▸ **WORK REQUEST**
For the string "start", state how many lines of the data hold it. Give nothing besides the number.

· · · · ·

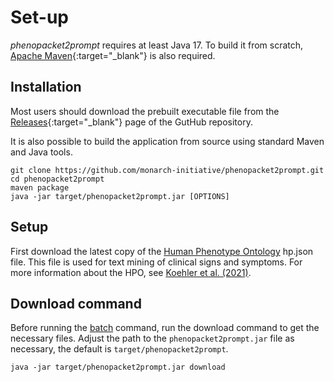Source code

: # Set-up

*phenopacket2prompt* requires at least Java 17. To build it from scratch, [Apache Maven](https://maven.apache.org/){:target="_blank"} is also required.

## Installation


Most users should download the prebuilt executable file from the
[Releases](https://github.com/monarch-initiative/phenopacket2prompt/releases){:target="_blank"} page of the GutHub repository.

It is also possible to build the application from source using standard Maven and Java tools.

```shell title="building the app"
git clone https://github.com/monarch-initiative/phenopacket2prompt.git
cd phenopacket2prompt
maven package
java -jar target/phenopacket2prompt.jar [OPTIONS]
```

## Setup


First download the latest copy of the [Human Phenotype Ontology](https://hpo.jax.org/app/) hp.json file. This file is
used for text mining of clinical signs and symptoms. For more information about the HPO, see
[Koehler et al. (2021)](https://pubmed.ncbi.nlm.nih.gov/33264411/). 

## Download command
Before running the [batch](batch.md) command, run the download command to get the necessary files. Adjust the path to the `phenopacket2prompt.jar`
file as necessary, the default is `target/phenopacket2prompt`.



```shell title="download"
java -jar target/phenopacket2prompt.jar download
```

· · · · ·

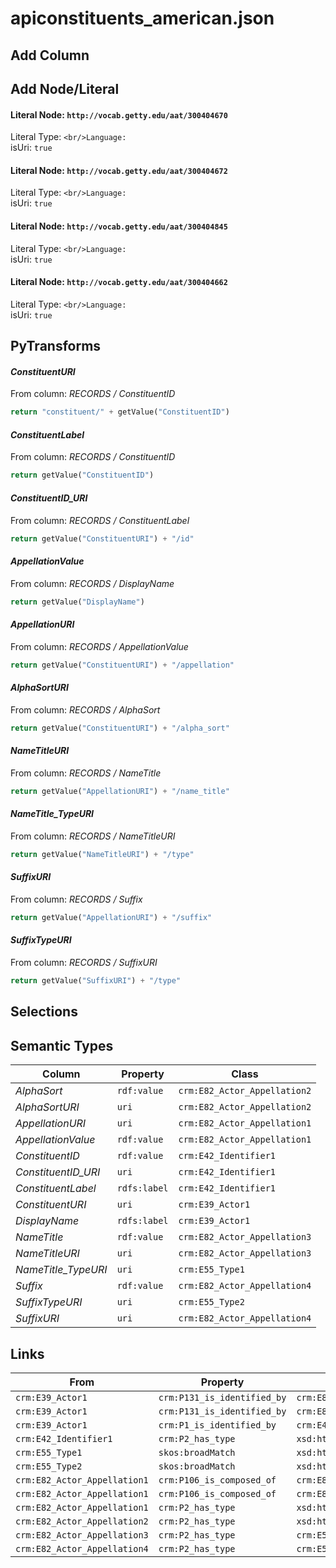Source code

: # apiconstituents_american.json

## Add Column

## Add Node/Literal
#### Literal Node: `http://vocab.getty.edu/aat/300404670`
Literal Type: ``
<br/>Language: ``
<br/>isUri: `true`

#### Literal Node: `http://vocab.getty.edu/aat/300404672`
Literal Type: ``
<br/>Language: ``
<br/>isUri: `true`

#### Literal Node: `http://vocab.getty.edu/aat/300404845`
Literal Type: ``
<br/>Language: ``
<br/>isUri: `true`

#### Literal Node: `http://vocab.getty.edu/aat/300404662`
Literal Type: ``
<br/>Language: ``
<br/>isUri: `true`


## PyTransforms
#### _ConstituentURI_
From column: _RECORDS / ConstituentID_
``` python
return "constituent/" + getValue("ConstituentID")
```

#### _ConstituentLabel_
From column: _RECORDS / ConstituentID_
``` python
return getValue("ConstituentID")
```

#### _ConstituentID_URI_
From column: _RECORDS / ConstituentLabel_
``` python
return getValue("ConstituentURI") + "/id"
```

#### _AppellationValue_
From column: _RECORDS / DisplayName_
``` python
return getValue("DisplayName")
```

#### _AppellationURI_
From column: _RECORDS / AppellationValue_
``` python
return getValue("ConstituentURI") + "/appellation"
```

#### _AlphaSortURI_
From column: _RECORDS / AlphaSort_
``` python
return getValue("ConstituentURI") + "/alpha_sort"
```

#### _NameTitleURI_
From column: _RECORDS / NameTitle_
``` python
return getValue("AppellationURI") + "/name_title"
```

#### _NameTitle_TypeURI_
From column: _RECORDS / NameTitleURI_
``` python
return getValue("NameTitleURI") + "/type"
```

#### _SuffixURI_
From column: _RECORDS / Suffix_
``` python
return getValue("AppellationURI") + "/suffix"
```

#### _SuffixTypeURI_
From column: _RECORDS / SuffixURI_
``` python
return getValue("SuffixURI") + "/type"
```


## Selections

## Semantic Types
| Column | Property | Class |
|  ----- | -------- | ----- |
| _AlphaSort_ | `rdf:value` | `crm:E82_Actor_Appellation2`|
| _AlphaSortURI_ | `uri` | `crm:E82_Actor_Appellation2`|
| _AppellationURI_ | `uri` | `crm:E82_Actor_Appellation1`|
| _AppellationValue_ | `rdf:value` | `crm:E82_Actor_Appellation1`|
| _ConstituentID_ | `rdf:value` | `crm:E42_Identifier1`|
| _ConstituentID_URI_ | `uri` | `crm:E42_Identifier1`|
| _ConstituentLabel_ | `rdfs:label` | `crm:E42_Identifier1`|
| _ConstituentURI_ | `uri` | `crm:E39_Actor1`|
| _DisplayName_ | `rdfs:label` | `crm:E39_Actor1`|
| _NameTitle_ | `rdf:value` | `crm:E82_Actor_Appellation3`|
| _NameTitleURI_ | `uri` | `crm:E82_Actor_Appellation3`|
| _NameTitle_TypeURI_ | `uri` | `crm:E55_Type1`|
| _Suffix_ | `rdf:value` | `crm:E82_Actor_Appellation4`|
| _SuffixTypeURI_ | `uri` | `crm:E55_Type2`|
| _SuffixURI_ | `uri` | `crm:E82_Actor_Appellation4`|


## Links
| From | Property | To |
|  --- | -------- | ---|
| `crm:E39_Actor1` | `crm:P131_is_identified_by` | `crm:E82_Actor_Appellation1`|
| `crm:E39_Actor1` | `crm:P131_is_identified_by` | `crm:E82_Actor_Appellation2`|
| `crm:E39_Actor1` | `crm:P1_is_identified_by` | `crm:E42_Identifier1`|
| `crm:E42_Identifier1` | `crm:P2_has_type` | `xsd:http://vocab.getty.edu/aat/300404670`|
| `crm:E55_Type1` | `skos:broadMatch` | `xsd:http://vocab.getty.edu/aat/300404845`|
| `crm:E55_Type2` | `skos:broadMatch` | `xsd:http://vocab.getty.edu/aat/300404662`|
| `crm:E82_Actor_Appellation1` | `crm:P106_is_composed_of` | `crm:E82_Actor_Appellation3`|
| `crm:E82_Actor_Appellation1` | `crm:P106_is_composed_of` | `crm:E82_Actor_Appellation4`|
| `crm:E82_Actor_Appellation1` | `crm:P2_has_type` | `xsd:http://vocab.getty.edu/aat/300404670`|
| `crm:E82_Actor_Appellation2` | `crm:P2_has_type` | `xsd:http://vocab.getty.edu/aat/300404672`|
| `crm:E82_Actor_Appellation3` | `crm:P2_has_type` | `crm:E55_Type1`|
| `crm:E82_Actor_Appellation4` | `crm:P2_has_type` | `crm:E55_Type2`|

· · · · ·

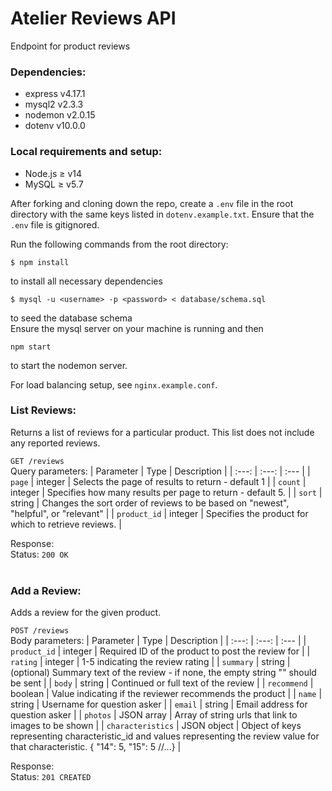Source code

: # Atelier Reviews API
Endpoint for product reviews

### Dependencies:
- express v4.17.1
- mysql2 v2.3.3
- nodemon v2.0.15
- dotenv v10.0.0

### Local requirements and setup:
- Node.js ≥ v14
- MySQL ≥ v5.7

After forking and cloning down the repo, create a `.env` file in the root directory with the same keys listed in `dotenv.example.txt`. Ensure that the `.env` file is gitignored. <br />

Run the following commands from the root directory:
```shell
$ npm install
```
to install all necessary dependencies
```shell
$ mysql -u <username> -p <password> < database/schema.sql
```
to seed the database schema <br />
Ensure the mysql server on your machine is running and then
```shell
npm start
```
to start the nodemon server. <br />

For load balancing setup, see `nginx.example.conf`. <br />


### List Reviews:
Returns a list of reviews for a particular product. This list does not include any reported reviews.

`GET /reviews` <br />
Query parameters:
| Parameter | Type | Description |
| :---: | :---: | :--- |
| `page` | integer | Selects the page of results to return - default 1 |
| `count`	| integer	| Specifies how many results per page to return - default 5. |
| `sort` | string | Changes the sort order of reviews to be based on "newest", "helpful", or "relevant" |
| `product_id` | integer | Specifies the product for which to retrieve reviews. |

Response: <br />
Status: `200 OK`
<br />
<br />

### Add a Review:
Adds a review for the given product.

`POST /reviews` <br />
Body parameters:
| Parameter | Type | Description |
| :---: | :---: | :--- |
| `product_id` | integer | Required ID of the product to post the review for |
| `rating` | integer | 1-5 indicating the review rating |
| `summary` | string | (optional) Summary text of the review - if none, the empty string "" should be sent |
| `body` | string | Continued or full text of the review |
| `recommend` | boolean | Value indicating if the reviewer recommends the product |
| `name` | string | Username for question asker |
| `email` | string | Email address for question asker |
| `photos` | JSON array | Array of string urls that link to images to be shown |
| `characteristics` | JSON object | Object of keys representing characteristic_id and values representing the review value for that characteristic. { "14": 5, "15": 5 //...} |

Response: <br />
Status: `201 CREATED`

· · · · ·

▸ **OUTPUT OF THE TASK**
2